The Dreary, the Draconian & the Dues
A lot of the time I find I am asking myself, ‘Why the hell am I even trying this?’. Before I even answer that question, I find myself hard at it and when I come to my senses again, I will be back to asking myself the same question. This cycle has continued for all of my artistic life. It started off as some form of amusement in the mid-nineties when my friend Bobby and I were guys about town, loving everything about the possibilities that a career in the arts seemed to promise – quite a dreamy future of a stylish house in the hills laden with exotic and wrought iron furniture, and a beautiful lass to share it with – a lass lavishly attended to by obedient domestic servants and children in private school. All these dreams and possibilities were pushed by the assumption that art, being intellectual paid well.
Soon we outgrew the teen years and confronted the early adulthood comforting ourselves that ours were just eventualities delayed. Soon enough life took its course and reality sank in with the most depressing weight. We had to pick ourselves, get out of denial and face the truth; unless you’re in making fake pop music, you were bound to struggle in the arts and guaranteed that you couldn’t make a living. So, because we wanted to make a living – albeit anyhow now – we ventured into the real world. We began to see that unless you were in a certain bracket of people, some of whom didn’t bother to be very honest in their choices, you are never going to get that house on a hill, and certainly the accompanying lass wouldn’t get out of our dreams and walk into our lives. Today my friend is exiled and barely making a decent life – he is happy, which makes me happy that life is looking up. I, on the other hand stayed and decided to fight it from within and maybe turn a few perceptions around. What wishful thinking – from a struggling actor to a wanna-be-singer and brilliant writer I have landed a gig as Art Consultant with insurmountable hurdles to clear.
It has suddenly dawned on me that for my struggles and for all of Bobby’s living in foreign hostility – our fate was never meant to be. It has been designed by a bully system that has ensured the suffocation of the arts. We were so busy plotting our success and conquering the world that we didn’t realize there would be something called censorship which would curtail what angle our work took, and if someone thought it was wrong – we would have our work banned. We were oblivious to the National Arts Council of Zimbabwe which says artists and art bodies must apply to it to host any show. We didn’t know the NACZ would want to see our contracts with artists we want to engage and want to see our budgets so that they can charge us an ‘administrative’ fee, we just thought we would dream up our work and produce it and sell it to a starry-eyed public who would consume it to no end, earning us a lavish living.
Today I sit in my office about to start the process of engaging the NACZ on the issue of the festival that I am now running. I have foreign productions coming in, lots of them – to mix and mingle and cross-culture with the local to forge synergies and networks to result in universally appealing work for global consumption. One is tempted to think they are doing their fair share to make positive this badly damaged country’s reputation. Art has that magical ability to make any bad lighted country attractive – well art and sport. Brazil is famous for its carnival (art) and soccer (sport) and hence everyone even boasts of cleanliness being ‘going Brazil’.

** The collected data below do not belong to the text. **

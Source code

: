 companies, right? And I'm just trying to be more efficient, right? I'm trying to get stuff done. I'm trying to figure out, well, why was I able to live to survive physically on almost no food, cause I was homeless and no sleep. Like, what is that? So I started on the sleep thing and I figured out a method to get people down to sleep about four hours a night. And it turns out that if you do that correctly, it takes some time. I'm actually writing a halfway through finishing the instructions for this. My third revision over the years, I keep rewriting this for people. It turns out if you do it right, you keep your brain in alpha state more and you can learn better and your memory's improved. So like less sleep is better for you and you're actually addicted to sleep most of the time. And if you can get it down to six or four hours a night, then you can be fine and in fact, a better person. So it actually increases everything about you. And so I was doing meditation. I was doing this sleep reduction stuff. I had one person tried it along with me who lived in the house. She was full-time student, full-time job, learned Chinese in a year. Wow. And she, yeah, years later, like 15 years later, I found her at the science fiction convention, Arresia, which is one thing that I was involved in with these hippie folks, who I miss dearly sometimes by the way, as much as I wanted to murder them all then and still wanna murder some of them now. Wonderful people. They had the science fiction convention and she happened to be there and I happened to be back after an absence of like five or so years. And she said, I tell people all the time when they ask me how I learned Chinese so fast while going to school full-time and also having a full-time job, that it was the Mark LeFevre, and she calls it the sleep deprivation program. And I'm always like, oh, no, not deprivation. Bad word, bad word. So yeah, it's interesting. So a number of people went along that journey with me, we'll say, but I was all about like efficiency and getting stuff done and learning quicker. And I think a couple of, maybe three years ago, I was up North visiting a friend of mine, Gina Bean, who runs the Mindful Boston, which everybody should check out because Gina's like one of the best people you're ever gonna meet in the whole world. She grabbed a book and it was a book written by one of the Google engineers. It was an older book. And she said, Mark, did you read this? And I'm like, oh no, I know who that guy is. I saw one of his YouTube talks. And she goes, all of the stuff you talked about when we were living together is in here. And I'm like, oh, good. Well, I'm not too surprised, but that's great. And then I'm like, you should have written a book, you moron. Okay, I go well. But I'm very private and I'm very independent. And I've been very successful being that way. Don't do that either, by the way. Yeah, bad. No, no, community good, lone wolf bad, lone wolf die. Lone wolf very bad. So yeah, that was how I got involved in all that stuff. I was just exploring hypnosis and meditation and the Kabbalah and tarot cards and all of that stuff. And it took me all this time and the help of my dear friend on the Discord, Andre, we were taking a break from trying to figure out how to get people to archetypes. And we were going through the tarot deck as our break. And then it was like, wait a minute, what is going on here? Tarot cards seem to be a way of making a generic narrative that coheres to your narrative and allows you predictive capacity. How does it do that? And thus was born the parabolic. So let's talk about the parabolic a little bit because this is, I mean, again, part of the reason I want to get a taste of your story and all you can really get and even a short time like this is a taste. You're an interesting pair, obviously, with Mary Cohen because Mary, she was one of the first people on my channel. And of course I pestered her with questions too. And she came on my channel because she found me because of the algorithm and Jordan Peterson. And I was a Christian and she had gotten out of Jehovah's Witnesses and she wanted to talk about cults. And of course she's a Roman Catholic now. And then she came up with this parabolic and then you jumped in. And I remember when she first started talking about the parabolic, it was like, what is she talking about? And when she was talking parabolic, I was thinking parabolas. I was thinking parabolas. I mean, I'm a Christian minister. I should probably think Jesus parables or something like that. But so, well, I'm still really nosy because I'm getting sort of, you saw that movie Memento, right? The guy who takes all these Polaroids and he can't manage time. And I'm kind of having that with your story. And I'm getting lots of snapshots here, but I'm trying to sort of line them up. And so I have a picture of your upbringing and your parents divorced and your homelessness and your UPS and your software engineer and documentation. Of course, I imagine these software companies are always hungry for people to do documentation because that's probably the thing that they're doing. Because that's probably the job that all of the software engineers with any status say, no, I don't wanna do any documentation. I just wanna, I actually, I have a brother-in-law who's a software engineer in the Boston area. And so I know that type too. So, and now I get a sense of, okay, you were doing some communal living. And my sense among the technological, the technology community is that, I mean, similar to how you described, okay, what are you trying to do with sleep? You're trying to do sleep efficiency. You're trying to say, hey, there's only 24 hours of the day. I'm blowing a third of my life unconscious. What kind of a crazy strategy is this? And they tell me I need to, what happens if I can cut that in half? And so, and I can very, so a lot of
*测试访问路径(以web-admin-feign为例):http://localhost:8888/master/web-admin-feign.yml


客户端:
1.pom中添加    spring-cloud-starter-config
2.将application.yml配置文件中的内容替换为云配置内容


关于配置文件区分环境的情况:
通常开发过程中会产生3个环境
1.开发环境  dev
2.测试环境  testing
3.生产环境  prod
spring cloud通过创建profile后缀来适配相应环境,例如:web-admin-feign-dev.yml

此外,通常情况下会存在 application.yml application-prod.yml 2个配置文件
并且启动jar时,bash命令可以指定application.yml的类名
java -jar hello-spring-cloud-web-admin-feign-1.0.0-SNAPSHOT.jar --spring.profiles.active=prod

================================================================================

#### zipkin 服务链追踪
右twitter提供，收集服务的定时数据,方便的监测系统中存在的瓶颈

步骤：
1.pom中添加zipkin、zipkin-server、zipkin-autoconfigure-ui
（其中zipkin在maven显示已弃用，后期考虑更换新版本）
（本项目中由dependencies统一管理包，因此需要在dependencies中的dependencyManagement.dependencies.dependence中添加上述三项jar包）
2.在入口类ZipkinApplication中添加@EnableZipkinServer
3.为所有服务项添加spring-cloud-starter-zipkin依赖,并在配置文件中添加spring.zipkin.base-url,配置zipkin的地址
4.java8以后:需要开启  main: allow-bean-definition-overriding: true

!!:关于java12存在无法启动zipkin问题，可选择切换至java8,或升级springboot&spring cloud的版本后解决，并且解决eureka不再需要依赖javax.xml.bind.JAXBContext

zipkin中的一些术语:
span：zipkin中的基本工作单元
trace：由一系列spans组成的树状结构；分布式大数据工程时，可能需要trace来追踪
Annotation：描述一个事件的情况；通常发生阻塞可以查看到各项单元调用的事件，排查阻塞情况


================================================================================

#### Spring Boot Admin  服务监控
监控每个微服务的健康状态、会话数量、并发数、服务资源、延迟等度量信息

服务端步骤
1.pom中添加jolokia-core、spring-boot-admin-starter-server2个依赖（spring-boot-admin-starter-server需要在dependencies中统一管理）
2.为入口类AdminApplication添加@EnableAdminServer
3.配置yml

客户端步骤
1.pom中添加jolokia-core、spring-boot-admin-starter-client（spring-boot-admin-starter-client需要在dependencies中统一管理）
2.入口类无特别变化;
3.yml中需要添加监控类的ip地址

So, I stare at this impressive looking program I have come up with on paper, take a sigh and prepare to face the National Arts Council who will throw me to the Zimbabwe Revenue Authority who will toss me back to NACZ. Then, the Censorship Board and then Immigration department and then pay lots and lots of official money and then maybe – if I have all the Police Clearances (from the artist’s countries) of the artists I intend to host, then maybe, all will be well. Then again, one can be forgiven for being pessimistic if the might of South Afrika and their Freshly Ground were netted at Harare Airport and only sniffed at the air of festivities at Harare Garden’s HIFA – or better still the appropriate and children-only Mozambique dominated Umoja Flying Carpet entourage of 40 plus were shown the back hand waved quickly and furiously away -who am I and my little film empire to think I am above this?
I don’t know if it is a fair feeling to want to be fine because I am an artist. I pay all the applicable taxes to my industry and to the greater generality of the nonworking as well as the working masses. I also live by the law blindly – or maybe I should open my eyes. What’s there to see instead of sad and depressing situations in a society that I am supposed to mirror? Piracy of my work going unchecked and nothing to protect my intellectual property - that’s what I am closing my eyes to.
Well, in my sombre moment I ask myself again, ‘Why the hell am I even trying this?’ and before I can answer, the ticking clock reminds me that I cannot afford to waste any minute as anything in dealing with the red tape of the arts takes weeks and weeks to achieve – I of all people should know that the only time I should stop is when the s**t hits the fan again and I am asking myself THAT question again.